30 In my view, even the most cursory examination of Merlino's accounts indicates that as at the date the payments were made, the company was insolvent.

31 The further question is whether or not a reasonable person in the position of the defendant would have known that the company was insolvent. It is clear that Taddei, on behalf of the defendant, had no actual



(Page 16)
    knowledge of Merlino's precarious financial position. As I have said, there is no evidence that he ever saw a balance sheet for Merlino. But the evidence does show that there were a series of meetings and correspondence passing between various parties which indicated that the IPS group was experiencing cash flow difficulties.
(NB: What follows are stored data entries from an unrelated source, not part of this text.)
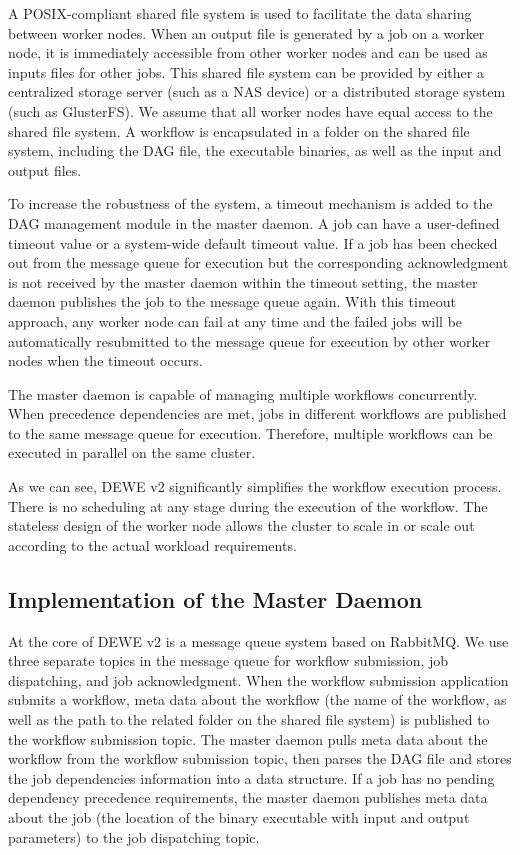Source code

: A POSIX-compliant shared file system is used to facilitate the data sharing between worker nodes. When an output file is generated by a job on a worker node, it is immediately accessible from other worker nodes and can be used as inputs files for other jobs. This shared file system can be provided by either a centralized storage server (such as a NAS device) or a distributed storage system (such as GlusterFS). We assume that all worker nodes have equal access to the shared file system. A workflow is encapsulated in a folder on the shared file system, including the DAG file, the executable binaries, as well as the input and output files. 

To increase the robustness of the system, a timeout mechanism is added to the DAG management module in the master daemon. A job can have a user-defined timeout value or a system-wide default timeout value. If a job has been checked out from the message queue for execution but the corresponding acknowledgment is not received by the master daemon within the timeout setting, the master daemon publishes the job to the message queue again. With this timeout approach, any worker node can fail at any time and the failed jobs will be automatically resubmitted to the message queue for execution by other worker nodes when the timeout occurs.

The master daemon is capable of managing multiple workflows concurrently. When precedence dependencies are met, jobs in different workflows are published to the same message queue for execution. Therefore, multiple workflows can be executed in parallel on the same cluster. 

As we can see, DEWE v2 significantly simplifies the workflow execution process. There is no scheduling at any stage during the execution of the workflow. The stateless design of the worker node allows the cluster to scale in or scale out according to the actual workload requirements. 



\subsection{Implementation of the Master Daemon}
\label{sec:subsec:master_daemon}

At the core of DEWE v2 is a message queue system based on RabbitMQ. We use three separate topics in the message queue for workflow submission, job dispatching, and job acknowledgment. When the workflow submission application submits a workflow, meta data about the workflow (the name of the workflow, as well as the path to the related folder on the shared file system) is published to the workflow submission topic. The master daemon pulls meta data about the workflow from the workflow submission topic, then parses the DAG file and stores the job dependencies information into a data structure. If a job has no pending dependency precedence requirements, the master daemon publishes meta data about the job (the location of the binary executable with input and output parameters) to the job dispatching topic.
In such a situation Taddei must have suspected that Merlino was insolvent. If asked, he may not actually have put the position precisely that way. In his evidence he points out that he was not particularly interested in the wellbeing of Merlino as he believed that his contractual relationship was with IPS. But the evidence shows that almost from the date the contract with Broad was concluded, IPS and the IPS group was under extreme financial pressure. The chain of events would have, in my opinion, led a reasonable person to conclude that at the time these payments were made, Merlino was insolvent.

32 For reasons which I have set out above I am satisfied that the originating process ought be dismissed. I will hear the parties as to the precise form of orders and as to costs.